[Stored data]
+++

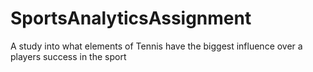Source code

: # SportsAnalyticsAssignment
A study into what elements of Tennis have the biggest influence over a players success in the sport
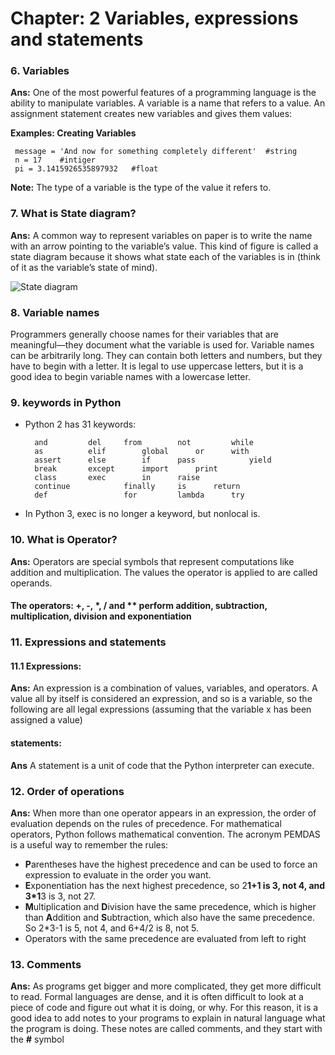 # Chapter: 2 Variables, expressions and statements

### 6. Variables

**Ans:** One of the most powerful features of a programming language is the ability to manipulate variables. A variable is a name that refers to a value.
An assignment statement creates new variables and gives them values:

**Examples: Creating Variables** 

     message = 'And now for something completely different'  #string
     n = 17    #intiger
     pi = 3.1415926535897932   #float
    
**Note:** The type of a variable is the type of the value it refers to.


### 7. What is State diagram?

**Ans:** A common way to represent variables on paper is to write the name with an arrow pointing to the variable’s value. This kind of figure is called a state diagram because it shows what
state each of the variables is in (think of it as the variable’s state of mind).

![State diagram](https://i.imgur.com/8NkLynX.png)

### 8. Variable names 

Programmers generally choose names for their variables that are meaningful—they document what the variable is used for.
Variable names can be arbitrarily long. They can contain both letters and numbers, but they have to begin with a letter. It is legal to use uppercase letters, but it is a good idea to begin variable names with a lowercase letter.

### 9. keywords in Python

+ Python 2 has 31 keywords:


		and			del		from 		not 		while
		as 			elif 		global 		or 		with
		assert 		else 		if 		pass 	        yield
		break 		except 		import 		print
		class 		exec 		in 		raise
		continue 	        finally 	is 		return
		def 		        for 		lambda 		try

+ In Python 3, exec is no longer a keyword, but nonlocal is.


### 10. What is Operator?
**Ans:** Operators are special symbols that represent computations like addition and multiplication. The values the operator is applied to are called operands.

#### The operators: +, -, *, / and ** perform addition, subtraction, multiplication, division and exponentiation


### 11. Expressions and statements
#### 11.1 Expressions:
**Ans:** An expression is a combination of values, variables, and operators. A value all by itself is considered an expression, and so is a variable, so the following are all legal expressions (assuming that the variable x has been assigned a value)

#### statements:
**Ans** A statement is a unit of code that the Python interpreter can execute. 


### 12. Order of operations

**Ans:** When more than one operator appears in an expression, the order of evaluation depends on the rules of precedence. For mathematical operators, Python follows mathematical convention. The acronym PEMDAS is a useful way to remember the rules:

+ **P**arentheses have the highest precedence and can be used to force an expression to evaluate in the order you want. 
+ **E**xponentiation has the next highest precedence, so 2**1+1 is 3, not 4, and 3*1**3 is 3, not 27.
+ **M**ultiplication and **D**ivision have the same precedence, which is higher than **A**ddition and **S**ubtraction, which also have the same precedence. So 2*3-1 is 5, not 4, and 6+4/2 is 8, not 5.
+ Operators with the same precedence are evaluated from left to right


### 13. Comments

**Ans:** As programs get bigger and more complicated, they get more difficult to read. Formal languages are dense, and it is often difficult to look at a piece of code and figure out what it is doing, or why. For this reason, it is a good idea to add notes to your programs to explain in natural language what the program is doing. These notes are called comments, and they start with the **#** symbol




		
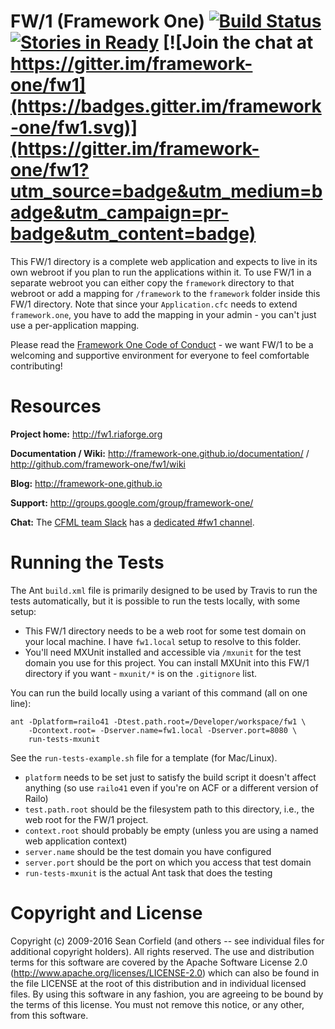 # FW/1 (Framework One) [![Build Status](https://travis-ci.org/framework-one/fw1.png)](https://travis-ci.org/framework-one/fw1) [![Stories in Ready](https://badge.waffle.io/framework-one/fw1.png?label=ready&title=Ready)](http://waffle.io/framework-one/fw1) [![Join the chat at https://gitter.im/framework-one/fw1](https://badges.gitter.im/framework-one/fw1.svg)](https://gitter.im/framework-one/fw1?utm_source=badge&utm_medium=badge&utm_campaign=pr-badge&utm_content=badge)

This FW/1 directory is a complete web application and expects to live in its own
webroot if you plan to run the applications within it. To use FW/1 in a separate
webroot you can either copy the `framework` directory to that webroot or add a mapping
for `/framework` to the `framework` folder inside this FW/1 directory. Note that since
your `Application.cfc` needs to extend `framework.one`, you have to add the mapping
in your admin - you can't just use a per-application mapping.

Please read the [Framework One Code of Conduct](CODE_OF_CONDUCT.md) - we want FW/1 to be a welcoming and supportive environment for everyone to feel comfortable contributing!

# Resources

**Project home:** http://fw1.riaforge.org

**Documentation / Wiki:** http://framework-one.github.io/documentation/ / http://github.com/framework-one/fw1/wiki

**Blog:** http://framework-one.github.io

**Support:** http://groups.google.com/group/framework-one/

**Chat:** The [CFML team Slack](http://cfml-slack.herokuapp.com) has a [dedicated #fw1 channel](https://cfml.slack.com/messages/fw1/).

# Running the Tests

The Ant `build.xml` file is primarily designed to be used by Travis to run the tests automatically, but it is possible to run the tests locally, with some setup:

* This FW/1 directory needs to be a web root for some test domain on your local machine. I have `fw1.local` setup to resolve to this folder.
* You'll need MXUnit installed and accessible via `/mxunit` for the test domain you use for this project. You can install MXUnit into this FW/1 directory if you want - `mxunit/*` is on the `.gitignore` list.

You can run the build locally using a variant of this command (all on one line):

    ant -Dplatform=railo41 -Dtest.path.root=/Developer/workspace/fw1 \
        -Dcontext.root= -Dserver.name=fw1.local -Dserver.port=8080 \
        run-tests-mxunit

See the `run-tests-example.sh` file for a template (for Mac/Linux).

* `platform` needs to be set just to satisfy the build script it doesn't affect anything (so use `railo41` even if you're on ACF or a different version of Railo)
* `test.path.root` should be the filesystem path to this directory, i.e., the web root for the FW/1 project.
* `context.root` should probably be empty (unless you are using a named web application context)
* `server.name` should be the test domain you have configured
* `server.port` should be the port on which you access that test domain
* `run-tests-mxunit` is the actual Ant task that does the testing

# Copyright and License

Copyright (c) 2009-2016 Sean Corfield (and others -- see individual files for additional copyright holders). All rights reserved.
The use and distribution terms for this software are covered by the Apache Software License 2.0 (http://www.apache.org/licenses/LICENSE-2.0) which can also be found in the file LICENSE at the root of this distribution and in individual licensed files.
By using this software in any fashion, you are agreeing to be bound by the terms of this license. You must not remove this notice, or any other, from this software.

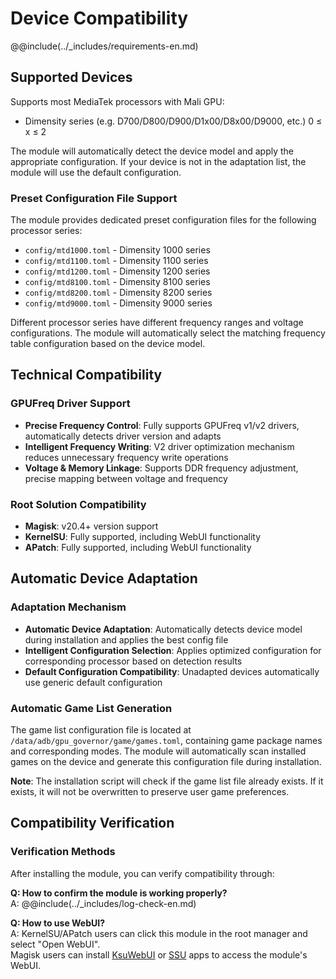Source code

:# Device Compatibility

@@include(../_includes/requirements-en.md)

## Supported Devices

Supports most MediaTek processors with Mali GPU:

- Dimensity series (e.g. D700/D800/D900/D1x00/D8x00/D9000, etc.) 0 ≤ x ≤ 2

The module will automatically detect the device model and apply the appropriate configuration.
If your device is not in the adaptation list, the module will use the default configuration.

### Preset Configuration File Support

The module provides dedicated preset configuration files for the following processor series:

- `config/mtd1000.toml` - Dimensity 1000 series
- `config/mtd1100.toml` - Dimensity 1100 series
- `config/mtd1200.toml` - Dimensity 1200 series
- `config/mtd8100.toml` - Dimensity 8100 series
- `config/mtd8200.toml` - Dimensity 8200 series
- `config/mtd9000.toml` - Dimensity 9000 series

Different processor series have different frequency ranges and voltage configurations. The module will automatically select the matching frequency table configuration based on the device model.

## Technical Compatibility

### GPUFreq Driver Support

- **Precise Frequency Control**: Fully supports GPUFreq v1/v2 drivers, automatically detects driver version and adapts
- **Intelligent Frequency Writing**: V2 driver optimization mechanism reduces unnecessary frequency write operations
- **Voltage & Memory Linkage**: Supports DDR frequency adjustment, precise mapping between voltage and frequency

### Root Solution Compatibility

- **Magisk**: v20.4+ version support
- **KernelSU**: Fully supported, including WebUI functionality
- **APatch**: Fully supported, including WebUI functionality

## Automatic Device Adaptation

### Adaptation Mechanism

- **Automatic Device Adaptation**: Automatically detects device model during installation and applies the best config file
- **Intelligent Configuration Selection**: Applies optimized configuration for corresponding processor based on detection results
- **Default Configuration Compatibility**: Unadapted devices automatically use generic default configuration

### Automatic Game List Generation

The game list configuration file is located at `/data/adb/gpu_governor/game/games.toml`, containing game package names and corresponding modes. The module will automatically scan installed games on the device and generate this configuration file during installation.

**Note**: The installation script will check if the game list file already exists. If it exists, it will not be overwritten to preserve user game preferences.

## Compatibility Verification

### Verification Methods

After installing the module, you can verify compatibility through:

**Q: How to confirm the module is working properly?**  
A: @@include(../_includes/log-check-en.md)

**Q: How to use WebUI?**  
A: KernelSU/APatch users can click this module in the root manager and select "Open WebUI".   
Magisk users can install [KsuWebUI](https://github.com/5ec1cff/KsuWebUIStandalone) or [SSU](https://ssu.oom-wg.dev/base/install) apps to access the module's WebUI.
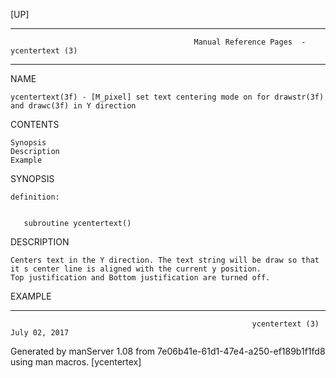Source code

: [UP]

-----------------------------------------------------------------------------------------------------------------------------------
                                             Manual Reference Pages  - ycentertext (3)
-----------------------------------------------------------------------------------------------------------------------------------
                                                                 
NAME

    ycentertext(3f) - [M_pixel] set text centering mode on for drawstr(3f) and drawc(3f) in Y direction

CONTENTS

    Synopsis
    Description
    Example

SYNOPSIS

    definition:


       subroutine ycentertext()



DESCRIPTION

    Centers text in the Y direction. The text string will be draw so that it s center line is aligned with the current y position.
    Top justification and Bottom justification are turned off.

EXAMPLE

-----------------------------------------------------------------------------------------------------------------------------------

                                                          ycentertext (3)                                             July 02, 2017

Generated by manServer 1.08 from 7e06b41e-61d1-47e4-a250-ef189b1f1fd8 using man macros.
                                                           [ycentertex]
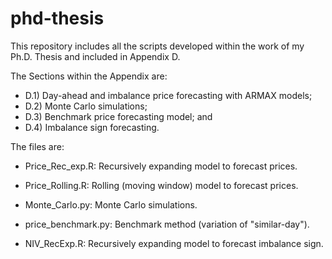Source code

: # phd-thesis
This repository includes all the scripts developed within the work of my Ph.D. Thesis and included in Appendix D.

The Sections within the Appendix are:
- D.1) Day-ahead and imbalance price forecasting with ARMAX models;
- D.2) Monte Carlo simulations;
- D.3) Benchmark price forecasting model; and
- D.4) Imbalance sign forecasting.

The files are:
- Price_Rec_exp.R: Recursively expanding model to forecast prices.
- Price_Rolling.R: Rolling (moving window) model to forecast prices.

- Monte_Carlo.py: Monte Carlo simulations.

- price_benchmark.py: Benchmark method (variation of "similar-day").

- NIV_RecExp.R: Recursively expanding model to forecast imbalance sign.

+++

== INSTRUCTIONS TO FOLLOW ==
Your task is to retype the entries verbatim, starting with the line that holds "When more than" and stopping after the line that holds "is 3, not 27.".

== ANSWER TO THIS TASK ==
**Ans:** When more than one operator appears in an expression, the order of evaluation depends on the rules of precedence. For mathematical operators, Python follows mathematical convention. The acronym PEMDAS is a useful way to remember the rules:

+ **P**arentheses have the highest precedence and can be used to force an expression to evaluate in the order you want. 
+ **E**xponentiation has the next highest precedence, so 2**1+1 is 3, not 4, and 3*1**3 is 3, not 27.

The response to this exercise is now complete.